TASK DESCRIPTION ::
Each line in the records below, from the one that contains "## How to Migrate from FunC" to the one that contains "2. Explore the", should be reproduced exactly, the first and last included.

(Beginning of EXCERPTED RECORDS)

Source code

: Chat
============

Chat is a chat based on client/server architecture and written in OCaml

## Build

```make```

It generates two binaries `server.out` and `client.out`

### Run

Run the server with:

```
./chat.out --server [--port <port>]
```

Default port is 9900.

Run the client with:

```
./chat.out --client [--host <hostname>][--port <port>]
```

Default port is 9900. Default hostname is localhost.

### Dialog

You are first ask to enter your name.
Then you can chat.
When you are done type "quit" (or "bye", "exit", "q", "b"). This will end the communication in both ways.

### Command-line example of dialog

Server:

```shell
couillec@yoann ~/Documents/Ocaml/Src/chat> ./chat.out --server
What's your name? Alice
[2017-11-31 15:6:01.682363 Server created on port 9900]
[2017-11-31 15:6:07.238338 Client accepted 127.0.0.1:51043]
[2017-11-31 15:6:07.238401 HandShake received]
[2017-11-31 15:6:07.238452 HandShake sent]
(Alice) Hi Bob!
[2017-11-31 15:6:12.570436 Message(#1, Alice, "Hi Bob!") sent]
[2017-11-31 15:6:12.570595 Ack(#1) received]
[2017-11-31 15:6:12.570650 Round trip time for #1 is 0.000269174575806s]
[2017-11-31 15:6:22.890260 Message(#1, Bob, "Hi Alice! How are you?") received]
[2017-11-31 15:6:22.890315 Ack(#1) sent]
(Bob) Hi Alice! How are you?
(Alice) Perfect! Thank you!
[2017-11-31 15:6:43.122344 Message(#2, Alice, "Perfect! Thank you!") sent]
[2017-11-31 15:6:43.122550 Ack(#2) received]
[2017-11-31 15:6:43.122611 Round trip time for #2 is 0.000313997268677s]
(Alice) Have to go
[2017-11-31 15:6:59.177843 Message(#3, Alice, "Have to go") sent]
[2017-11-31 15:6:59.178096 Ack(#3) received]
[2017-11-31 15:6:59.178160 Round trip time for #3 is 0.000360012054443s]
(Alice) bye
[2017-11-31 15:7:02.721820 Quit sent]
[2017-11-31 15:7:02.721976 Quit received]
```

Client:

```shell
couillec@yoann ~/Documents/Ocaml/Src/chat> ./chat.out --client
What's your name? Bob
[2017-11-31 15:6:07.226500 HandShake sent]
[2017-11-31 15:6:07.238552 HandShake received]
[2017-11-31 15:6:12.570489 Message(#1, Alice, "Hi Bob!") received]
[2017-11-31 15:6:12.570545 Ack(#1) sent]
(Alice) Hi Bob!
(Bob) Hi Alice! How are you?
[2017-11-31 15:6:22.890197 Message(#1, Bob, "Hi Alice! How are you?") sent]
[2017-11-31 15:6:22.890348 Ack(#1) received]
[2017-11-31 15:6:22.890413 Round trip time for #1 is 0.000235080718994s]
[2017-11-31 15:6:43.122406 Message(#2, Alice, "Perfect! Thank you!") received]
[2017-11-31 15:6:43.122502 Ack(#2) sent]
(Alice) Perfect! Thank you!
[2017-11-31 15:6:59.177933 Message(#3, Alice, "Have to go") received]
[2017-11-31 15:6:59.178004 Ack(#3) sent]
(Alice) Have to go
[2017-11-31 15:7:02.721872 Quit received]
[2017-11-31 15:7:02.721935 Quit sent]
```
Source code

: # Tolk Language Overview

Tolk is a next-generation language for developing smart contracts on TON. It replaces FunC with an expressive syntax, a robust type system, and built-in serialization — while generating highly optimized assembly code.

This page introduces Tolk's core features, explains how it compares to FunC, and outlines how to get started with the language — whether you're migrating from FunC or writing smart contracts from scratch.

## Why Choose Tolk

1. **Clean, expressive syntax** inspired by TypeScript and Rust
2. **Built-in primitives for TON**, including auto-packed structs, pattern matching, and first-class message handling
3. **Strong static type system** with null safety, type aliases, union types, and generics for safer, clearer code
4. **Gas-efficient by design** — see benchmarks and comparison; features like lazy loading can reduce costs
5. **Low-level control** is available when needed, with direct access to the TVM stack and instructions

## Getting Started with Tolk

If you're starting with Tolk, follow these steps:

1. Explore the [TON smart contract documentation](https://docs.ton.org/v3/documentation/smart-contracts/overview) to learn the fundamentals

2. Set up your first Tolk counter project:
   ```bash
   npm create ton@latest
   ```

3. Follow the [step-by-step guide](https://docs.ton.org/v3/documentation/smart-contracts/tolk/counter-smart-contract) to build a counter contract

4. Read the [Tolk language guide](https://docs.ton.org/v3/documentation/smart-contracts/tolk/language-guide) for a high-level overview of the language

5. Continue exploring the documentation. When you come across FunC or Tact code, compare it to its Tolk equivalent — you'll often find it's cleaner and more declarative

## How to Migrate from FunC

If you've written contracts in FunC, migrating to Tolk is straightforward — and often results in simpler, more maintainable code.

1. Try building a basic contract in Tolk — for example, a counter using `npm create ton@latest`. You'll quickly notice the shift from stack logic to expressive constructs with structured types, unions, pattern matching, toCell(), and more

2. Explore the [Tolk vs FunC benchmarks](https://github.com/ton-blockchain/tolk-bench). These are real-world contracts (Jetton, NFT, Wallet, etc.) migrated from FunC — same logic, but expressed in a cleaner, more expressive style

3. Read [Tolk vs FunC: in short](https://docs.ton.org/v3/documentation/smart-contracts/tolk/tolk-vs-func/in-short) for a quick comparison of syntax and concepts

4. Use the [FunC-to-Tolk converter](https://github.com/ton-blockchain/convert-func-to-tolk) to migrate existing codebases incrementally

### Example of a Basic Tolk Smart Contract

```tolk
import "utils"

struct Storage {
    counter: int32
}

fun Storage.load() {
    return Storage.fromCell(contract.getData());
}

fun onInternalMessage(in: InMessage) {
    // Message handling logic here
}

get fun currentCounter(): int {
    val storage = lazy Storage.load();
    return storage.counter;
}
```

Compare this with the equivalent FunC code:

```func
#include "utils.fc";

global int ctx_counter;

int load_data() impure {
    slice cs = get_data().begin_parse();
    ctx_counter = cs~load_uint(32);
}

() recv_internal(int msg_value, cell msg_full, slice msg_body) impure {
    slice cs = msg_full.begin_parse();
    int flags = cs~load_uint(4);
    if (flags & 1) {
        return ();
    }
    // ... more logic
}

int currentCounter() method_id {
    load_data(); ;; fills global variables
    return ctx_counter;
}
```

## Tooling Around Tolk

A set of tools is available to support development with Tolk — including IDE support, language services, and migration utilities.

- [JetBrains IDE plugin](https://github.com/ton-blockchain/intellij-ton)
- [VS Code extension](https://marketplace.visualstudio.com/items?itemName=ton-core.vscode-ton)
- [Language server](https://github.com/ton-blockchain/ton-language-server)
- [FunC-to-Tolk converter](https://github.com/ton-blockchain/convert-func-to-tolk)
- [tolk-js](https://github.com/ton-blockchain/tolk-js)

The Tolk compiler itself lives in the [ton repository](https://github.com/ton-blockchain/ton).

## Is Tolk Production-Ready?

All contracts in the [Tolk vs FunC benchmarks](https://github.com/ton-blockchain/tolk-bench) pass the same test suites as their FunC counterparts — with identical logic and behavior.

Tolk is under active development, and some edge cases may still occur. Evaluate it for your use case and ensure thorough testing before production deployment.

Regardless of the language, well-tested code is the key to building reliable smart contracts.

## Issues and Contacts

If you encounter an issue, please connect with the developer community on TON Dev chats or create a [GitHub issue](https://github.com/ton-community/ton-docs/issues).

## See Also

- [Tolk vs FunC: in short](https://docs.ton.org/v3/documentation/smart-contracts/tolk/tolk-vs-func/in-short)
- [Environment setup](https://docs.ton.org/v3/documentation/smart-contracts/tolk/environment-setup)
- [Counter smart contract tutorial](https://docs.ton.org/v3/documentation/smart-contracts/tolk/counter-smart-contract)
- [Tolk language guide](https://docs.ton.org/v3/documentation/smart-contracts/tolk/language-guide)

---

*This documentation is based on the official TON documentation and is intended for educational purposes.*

(End of EXCERPTED RECORDS)

EXERCISE OUTPUT ::
## How to Migrate from FunC

If you've written contracts in FunC, migrating to Tolk is straightforward — and often results in simpler, more maintainable code.

1. Try building a basic contract in Tolk — for example, a counter using `npm create ton@latest`. You'll quickly notice the shift from stack logic to expressive constructs with structured types, unions, pattern matching, toCell(), and more

2. Explore the [Tolk vs FunC benchmarks](https://github.com/ton-blockchain/tolk-bench). These are real-world contracts (Jetton, NFT, Wallet, etc.) migrated from FunC — same logic, but expressed in a cleaner, more expressive style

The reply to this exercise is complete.